* [Problem description]
Copy every line of the records below that holds the word "support".

* [Supplied records]
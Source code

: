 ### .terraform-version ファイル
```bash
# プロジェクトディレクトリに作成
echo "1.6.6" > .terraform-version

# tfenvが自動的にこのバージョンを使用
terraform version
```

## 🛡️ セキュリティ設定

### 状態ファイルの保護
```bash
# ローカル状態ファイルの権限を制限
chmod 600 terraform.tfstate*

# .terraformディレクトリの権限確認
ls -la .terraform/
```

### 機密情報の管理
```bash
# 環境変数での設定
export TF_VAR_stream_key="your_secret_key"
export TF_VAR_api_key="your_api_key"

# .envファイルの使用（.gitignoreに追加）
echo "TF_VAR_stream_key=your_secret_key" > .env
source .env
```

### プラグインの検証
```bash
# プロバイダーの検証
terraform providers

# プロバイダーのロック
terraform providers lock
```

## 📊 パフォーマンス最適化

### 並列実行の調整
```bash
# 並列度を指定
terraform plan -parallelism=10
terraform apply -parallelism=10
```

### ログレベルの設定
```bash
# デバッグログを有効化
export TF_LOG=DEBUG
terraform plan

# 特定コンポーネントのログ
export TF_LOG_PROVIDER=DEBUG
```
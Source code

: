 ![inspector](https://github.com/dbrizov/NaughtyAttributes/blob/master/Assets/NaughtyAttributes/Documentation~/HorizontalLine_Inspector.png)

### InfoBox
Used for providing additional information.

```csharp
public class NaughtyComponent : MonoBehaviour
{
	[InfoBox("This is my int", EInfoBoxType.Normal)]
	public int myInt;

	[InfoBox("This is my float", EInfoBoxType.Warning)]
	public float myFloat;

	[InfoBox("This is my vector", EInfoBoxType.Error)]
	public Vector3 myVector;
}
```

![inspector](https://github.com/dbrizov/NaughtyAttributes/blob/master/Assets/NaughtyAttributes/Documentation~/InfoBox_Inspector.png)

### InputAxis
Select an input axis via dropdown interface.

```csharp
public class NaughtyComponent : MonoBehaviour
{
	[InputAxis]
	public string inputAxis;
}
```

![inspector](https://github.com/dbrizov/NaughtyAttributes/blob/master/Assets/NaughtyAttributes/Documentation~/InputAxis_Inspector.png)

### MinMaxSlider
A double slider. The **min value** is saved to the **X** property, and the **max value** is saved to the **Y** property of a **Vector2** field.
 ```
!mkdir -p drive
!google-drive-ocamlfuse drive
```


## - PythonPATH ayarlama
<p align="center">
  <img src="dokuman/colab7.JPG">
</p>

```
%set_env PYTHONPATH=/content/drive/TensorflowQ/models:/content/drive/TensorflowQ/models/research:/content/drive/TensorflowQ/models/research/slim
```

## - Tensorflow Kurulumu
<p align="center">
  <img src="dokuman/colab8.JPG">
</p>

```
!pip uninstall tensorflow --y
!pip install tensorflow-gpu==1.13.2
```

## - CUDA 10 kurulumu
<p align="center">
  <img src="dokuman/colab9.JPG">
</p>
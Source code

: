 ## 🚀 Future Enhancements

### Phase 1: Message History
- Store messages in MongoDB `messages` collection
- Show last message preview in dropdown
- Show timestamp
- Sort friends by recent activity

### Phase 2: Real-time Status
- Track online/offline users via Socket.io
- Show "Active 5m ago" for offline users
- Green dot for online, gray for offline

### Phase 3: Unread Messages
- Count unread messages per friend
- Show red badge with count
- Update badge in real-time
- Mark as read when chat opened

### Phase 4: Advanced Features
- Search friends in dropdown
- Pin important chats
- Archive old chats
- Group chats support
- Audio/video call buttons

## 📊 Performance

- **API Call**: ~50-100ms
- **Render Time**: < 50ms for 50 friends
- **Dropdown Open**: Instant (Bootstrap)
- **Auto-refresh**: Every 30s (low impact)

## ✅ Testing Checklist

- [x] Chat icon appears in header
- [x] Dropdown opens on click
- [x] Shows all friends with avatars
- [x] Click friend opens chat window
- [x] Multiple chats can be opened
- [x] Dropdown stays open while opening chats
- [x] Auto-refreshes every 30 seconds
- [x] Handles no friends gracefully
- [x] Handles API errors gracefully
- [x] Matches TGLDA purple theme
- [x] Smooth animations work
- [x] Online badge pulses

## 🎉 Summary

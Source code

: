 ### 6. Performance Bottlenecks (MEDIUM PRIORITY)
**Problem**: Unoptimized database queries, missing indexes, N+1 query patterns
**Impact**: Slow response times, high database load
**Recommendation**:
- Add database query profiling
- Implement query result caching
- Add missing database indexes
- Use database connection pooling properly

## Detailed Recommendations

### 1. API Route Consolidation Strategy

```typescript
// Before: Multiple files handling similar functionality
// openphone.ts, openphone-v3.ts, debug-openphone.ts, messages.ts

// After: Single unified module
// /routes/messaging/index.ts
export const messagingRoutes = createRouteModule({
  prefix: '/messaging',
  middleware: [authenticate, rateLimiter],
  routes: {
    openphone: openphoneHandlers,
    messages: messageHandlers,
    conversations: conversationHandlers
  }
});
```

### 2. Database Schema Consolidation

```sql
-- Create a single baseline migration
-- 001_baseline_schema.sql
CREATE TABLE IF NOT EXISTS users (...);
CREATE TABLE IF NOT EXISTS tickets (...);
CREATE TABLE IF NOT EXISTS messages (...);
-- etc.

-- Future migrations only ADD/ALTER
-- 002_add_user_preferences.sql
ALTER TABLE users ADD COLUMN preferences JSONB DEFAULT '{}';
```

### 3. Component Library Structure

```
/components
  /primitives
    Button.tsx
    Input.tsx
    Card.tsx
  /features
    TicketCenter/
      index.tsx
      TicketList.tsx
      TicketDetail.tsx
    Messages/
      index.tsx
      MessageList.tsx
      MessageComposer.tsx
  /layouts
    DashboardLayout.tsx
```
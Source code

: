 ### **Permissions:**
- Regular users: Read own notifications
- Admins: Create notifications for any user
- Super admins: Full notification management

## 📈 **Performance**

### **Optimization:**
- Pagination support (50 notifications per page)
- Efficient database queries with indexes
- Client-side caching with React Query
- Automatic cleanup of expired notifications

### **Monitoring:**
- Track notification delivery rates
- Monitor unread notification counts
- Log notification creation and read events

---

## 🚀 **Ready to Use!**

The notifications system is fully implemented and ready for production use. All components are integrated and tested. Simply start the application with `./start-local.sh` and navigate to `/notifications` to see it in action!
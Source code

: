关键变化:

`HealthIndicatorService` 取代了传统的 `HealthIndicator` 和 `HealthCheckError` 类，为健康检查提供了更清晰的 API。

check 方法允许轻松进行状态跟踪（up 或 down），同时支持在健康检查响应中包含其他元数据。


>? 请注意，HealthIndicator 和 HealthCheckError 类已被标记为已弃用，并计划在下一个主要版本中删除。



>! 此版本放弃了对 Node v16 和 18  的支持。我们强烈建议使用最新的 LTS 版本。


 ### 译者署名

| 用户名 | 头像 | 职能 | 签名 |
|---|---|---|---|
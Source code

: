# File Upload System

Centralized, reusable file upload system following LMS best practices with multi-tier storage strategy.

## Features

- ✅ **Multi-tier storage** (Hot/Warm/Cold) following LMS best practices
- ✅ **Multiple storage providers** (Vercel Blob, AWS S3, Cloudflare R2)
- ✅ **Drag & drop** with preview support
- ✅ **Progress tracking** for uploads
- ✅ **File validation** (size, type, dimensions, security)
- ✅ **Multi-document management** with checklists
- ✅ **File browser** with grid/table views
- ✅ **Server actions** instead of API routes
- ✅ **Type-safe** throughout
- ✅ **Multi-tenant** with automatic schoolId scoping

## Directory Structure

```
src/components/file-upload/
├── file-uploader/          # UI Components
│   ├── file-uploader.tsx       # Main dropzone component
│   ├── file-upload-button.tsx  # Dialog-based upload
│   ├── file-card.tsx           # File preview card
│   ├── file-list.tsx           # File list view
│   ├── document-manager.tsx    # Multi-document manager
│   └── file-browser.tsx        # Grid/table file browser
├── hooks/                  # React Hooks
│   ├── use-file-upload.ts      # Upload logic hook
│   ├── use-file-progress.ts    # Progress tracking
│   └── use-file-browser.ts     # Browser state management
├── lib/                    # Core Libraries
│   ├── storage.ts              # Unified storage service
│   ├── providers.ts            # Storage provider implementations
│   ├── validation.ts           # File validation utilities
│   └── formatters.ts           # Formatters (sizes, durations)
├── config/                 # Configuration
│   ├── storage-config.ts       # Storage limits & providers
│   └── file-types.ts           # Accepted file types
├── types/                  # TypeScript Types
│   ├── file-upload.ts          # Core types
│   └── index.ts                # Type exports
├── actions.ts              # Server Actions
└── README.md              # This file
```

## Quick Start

* [Answer to this problem]
- Group chats support
- Pagination support (50 notifications per page)
- ✅ **Drag & drop** with preview support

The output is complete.